Eine junge Frau ist gegen den Willen des Vaters aus der Evakuation zurückgekehrt, um auf der in fünfter Generation betriebenen idyllisch anmutenden Pferdezucht zu helfen. Doch die neu geborenen Fohlen beginnen schon mit wenigen Monaten zu lahmen und sterben trotz aller Hilfsversuche bald kläglich. Ein alter Mann erklärt zum Jahrestag der Katastrophe angereisten Journalisten aus dem Westen in die Kamera, dass er bleiben werde, weil seine Familie seit tausend Jahren am Ort verwurzelt ist: „Weglaufen kommt nicht infrage.“

Es ist diese traditionsgebundene Haltung, die den in Chicago lehrenden Filmemacher Thorsten Trimpop („Der irrationale Rest“) interessieren. Dabei lässt sich der titelgebende, im Japanischen emotional stark aufgeladene Begriff „Furusato“ nur annäherungsweise übersetzen und bezeichnet etwas zwischen Heimat und einem verloren gegangenen Sehnsuchtsort. Ein treffendes Motto für einen Film, der um eine im saftigen Grün zwischen Bergen und Meer gelegene Gegend kreist, wo die jäh eingetretene Katastrophe heimatlich Vertrautes zu Unheimlichem werden lässt.

In Trimpops über weite Strecken beobachtend angelegtem Film lässt sich nur aus den Umständen erahnen, in welcher der beiden Zonen sich die gezeigten Menschen gerade befinden. Doch die bürokratisch definierten Grenzen stehen sowieso weit offen für die Strahlung und den radioaktiven Staub, den der mit einem weißen Schutzanzug bekleidete Aktivist in Privatinitiative mit einem kleinen Handfeger von der Straße sammelt, um die vorbeikommenden Kinder zu schützen.

Später sammeln auch offizielle Arbeiter verseuchte Erde in großen schwarzen Säcken.

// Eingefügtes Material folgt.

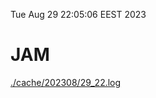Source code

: Tue Aug 29 22:05:06 EEST 2023
# JAM
<a href='./cache/202308/29_22.log'>./cache/202308/29_22.log</a>
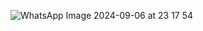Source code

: ![WhatsApp Image 2024-09-06 at 23 17 54](https://github.com/user-attachments/assets/506936ee-2d83-4f54-a413-1ebb59d2b592)
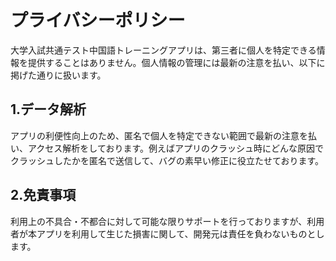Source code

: # プライバシーポリシー
大学入試共通テスト中国語トレーニングアプリは、第三者に個人を特定できる情報を提供することはありません。個人情報の管理には最新の注意を払い、以下に掲げた通りに扱います。
## 1.データ解析
アプリの利便性向上のため、匿名で個人を特定できない範囲で最新の注意を払い、アクセス解析をしております。例えばアプリのクラッシュ時にどんな原因でクラッシュしたかを匿名で送信して、バグの素早い修正に役立たせております。
## 2.免責事項
利用上の不具合・不都合に対して可能な限りサポートを行っておりますが、利用者が本アプリを利用して生じた損害に関して、開発元は責任を負わないものとします。
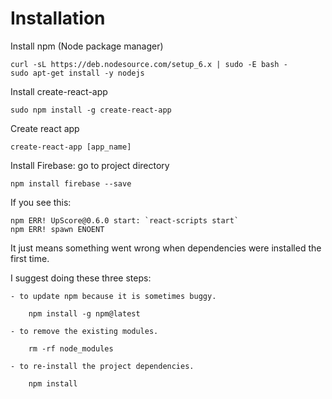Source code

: 
# Installation #

Install npm (Node package manager)


    curl -sL https://deb.nodesource.com/setup_6.x | sudo -E bash -
    sudo apt-get install -y nodejs


Install create-react-app


    sudo npm install -g create-react-app


Create react app


    create-react-app [app_name]


Install Firebase: go to project directory


    npm install firebase --save



If you see this:

    npm ERR! UpScore@0.6.0 start: `react-scripts start`
    npm ERR! spawn ENOENT

It just means something went wrong when dependencies were installed the first time.

I suggest doing these three steps:

    - to update npm because it is sometimes buggy.

        npm install -g npm@latest

    - to remove the existing modules.

        rm -rf node_modules

    - to re-install the project dependencies.

        npm install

Doch im Chor singen die Schulkinder, dass sie „mit einem Lächeln in die Zukunft blicken“ und „Fukushima retten wollen“. Und treten dann ohne jeglichen Schutz auf der Straße zu einem Wettrennen an.

So ist „Furusato“ die präzise Studie eines kulturell spezifisch geprägten Umgangs mit dem eigenen Ort in der Welt

Seit seiner ersten Begegnung mit Minamisoma im Jahr 2012 war der Filmemacher Thorsten Trimpop von der Region und den dort Lebenden fasziniert. Filmisch und menschlich wollte er dem üblichen journalistischen Umgang mit der Katastrophe eine (tja, mir fällt kein besseres Wort ein) nachhaltige dokumentarische Position entgegensetzen. Dafür kehrte er über viele Jahre immer wieder – nur von einer Übersetzerin und seiner Kamera begleitet – zurück, um die Schicksale seiner Helden und Heldinnen zwischen Ahnentempel und Medizinstation langfristig zu begleiten.

So erschweren die langen, nicht ausgewiesenen Zeitabstände manchmal das Wiedererkennen der Personen. Etwa zur Hälfte des Films gibt es dann eine formale Zäsur, und der Film verlässt mit dem Einspielen eines Werbefilms für das damals gerade fertiggestellte Kraftwerk das enge beobachtende Umfeld. Dann geht es auch räumlich hinaus: Erst mit einem reuigen Tepco-Ingenieur direkt nach Fukushima. Und dann auf einen kurzen visuellen Ausflug entlang zahlloser Überlandleitungen zu den einst vom Fukushima-Strom gespeisten nächtlichen Lichtkaskaden von Tokio. Ein fast überdeutlicher Hinweis.

Doch auch viele andere Motive dieses bis in das subtile Sounddesign sorgfältig gestalteten Films führen aus der japanischen Kleinstadt in die Welt. So ist „Furusato“ die präzise Studie eines kulturell spezifisch geprägten Umgangs mit dem eigenen Ort in der Welt.

Doch die globalen Fragen nach den Folgen gewaltsamer Veränderung und Vertreibung schwingen als Subtext ständig mit.

„Furusato – Wunde Heimat“. Regie und Kamera: Thorsten Trimpop, Deutschland/Japan/USA 2016, 94 Min.